What a Boston Towing Bill of Rights Could Do for You

Getting towed is, and has always been, a you problem. But what if, at least in some of the most egregious cases, it wasn’t?


towing bill of rights

Photo by Owaki – Kulla/Getty Images

The experience is humbling: You make one wrong move—fail to decipher a notoriously complex Boston parking sign, or tempt fate in a private lot for a few minutes while you grab a coffee at Dunks—and all of a sudden your car has vanished, ferried away to some far-off tow yard. Soon you’re separated from a hundred bucks or more, and maybe the better part of an afternoon, for even a momentary, inconsequential lapse of judgment. No matter whether your being towed has served the public good in any way, those are the rules of the road. There’s nothing left to do but swallow your pride, hunt down the gated patch of pavement to which your vehicle has been remanded, and pay up.

But those rules may be changing, and the balance of power between Boston drivers and tow truck companies could be permanently reset in some significant ways. That is, if Boston can pass a predatory towing ordinance, and establish a so-called Towing Bill of Rights.

The idea, which is currently being considered by the Boston City Council, is designed to rein in some of the worst behavior in the towing industry and protect low-income people, who proponents say are disproportionately harmed by the steep costs of being towed unnecessarily. It’s been put forward by Councilors Liz Breadon and Lydia Edwards and pushed by the Massachusetts Public Interest Research Group, and it seeks to:

  • Require tow yards to accept credit cards, ending the practice of requiring payments solely in cash, and provide itemized bills
  • Require they take photos of cars before towing them away to establish what kind of condition they’re in before the towing begins
  • Make tow companies pay not only if a car is damaged in the process, but if they are found to have towed a car improperly
  • Let drivers pay to have their cars released from a truck if they return to the car before it’s towed (for no more than half the cost of a typical fee at a tow yard)
  • Let drivers access personal items stowed in cars (councilors have said they’ve heard tales of people not being allowed to retrieve medicine or car seats before paying)
  • Require that tow companies report all their towing activity to the city

It would also, and this is an important one, ban tow companies from trawling unbidden through private parking lots, like sharks looking for prey. A business owner would need to actually call for help before a tow company could scoop up your improperly parked car and charge you to get it back. Additionally, it would ban the practice of tow companies paying finder’s fees to those who do call it in, which would remove the incentive to report parking violations simply to make a quick buck. In other words, there would have to at least be some conceivably good reason to tow you before you get towed. What a concept!

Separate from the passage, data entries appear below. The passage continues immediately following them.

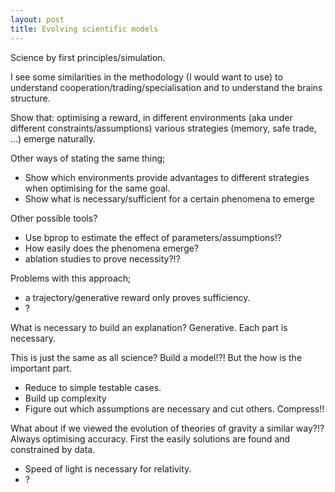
 ```yaml
---
layout: post
title: Evolving scientific models
---
```


Science by first principles/simulation. 

I see some similarities in the methodology (I would want to use) to understand cooperation/trading/specialisation and to understand the brains structure.


Show that: optimising a reward, in different environments (aka under different constraints/assumptions) various strategies (memory, safe trade, ...) emerge naturally.

Other ways of stating the same thing;
- Show which environments provide advantages to different strategies when optimising for the same goal.
- Show what is necessary/sufficient for a certain phenomena to emerge

Other possible tools?
- Use bprop to estimate the effect of parameters/assumptions!?
- How easily does the phenomena emerge?
- ablation studies to prove necessity?!?

Problems with this approach;
- a trajectory/generative reward only proves sufficiency.
- ?

What is necessary to build an explanation?
Generative. Each part is necessary. 

This is just the same as all science? Build a model!?! But the how is the important part. 
- Reduce to simple testable cases.
- Build up complexity
- Figure out which assumptions are necessary and cut others. Compress!!


What about if we viewed the evolution of theories of gravity a similar way?!? Always optimising accuracy.
First the easily solutions are found and constrained by data. 
- Speed of light is necessary for relativity.
- ?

All of these rules would be distributed to drivers in the form of a “Bill of Rights,” which would keep them informed about when a tow job is legitimate, and empower them to fight back if a tow company is out of line.

These tow companies, naturally, are not on board with much of this. At a hearing last week, several of them showed up to complain, including about the accusation that what they do for a living is “predatory.” Their argument boils down to this: What would become of our city’s paved expanses if we let lawlessness prevail? And what about the critical role tow truck drivers do very often play? After all, someone needs to haul away immobilized or carelessly abandoned cars blocking traffic in our already clogged roadways. Decent points, all. It also needs to be stressed that doing whatever you please with a car is not a divine right. The city’s historic capitulation to car culture has been eroding in recent years, and this is a good thing.

But the truth is the proposed ordinance and the Towing Bill of Rights would take aim at the business practices that are, frankly, predatory, and often solely benefit private property owners and enrich tow companies, helping exactly no one else. And that’s why we need it.

Consider, for a moment, how good it would feel to finally get one over on the towing companies, just for once. If this business model—wherein a private business patrols the streets looking for ways to make money off of minor, inconsequential indiscretions—had just a few more guardrails? What if it was you and me, not So and So’s Towing, who had the upper hand?